I originally created a connection like this

client = Faraday.new(url: url) do |faraday|
    faraday.headers["Accept"] = "application/json"
    faraday.headers["X-Version"] = "2"
    faraday.headers["Authorization"] = "token #{token}"
    faraday.request(:json)
    faraday.response(:json, content_type: /\bjson$/)
    faraday.adapter(Faraday.default_adapter)
  end

Based on the above talk, I guess if I switch to use faraday.request(:token_auth, token), it should help add header in the request, so I switched to

client = Faraday.new(url: url) do |faraday|
    faraday.headers["Accept"] = "application/json"
    faraday.headers["X-Version"] = "2"
    faraday.request(:token_auth, token)
    faraday.request(:json)
    faraday.response(:json, content_type: /\bjson$/)
    faraday.adapter(Faraday.default_adapter)
end

The above client is used in this way and I got error "errors"=>["Authentication Required"]

client.get(path, {"sort"=>"created_at", "direction"=>"desc", "per_page"=>100})

I also debugged the code and somehow, middleware didn't take effect in the request and no Authorization in the header, here is one request object dump

#<struct Faraday::Request http_method=:get, path="hide/the/path", params={"sort"=>"created_at", "direction"=>"desc", "per_page"=>100}, headers={"Accept"=>"application/json;", "X-Version"=>"2", "User-Agent"=>"Faraday v1.7.1"}, body=nil, options=#<Faraday::RequestOptions (empty)>>

Did I use it in a wrong way or should I create a new bug?

BTW, what is the difference between faraday.headers["Authorization"] = "token #{token}" and faraday.request(:token_auth, token).

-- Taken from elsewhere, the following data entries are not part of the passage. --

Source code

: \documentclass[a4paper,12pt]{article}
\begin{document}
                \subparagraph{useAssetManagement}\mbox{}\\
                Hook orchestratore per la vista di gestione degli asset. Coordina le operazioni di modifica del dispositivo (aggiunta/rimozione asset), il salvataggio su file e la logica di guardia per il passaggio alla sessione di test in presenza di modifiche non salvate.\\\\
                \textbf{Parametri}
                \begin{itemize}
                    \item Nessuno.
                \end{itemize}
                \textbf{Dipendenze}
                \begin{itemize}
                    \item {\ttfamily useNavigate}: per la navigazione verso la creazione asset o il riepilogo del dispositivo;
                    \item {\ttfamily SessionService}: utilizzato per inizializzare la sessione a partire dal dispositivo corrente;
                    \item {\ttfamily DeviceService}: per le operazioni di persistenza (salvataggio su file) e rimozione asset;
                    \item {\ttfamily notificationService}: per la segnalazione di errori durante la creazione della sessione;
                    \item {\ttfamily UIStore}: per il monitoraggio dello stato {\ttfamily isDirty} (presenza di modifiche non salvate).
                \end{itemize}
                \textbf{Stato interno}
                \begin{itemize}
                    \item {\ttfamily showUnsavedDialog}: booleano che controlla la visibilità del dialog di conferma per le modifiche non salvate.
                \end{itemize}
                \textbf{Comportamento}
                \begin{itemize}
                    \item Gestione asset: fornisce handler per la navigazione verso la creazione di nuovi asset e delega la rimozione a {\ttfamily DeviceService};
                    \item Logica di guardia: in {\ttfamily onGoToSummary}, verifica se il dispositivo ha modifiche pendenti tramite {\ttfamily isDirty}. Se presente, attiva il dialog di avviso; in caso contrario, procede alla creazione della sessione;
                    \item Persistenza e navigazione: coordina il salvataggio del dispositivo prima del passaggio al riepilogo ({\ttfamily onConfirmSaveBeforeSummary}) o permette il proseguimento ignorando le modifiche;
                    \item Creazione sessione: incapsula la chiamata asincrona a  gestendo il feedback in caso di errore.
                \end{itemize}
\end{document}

Based on my newbie ruby knowledge and reading the source code, token_auth is trying to set the header, which is equivalent to faraday.headers[]=. Then in the doc, why do we recommend to use middleware instead of directly set the header?

Hi @xiaoxipang, lot's of good questions in there, let me see if I can answer them all.

Did I use it in a wrong way or should I create a new bug?

You used it correctly, but I suspect the output of the middleware is not exactly what the server is expecting.
This "token auth" looks like a pretty old standard that is not being used anymore and has been replaced by Bearer token and other mechanisms. The header output in your example would be Authorization: Token token=token, note the token= prefix, which I suspect your sever is not expecting. To fix that, you can instead do the following:

client = Faraday.new(url: url) do |faraday|
    # This header is not necessary, it will be set by the json middleware
    # faraday.headers["Accept"] = "application/json"
    faraday.headers["X-Version"] = "2"
    faraday.request(:authorization, 'Token', token)
    faraday.request(:json)
    faraday.response(:json, content_type: /\bjson$/)
    faraday.adapter(Faraday.default_adapter)
end

This will set the header correctly to Authorization: Token token (no prefix).
Please give it a try and let me know if it works!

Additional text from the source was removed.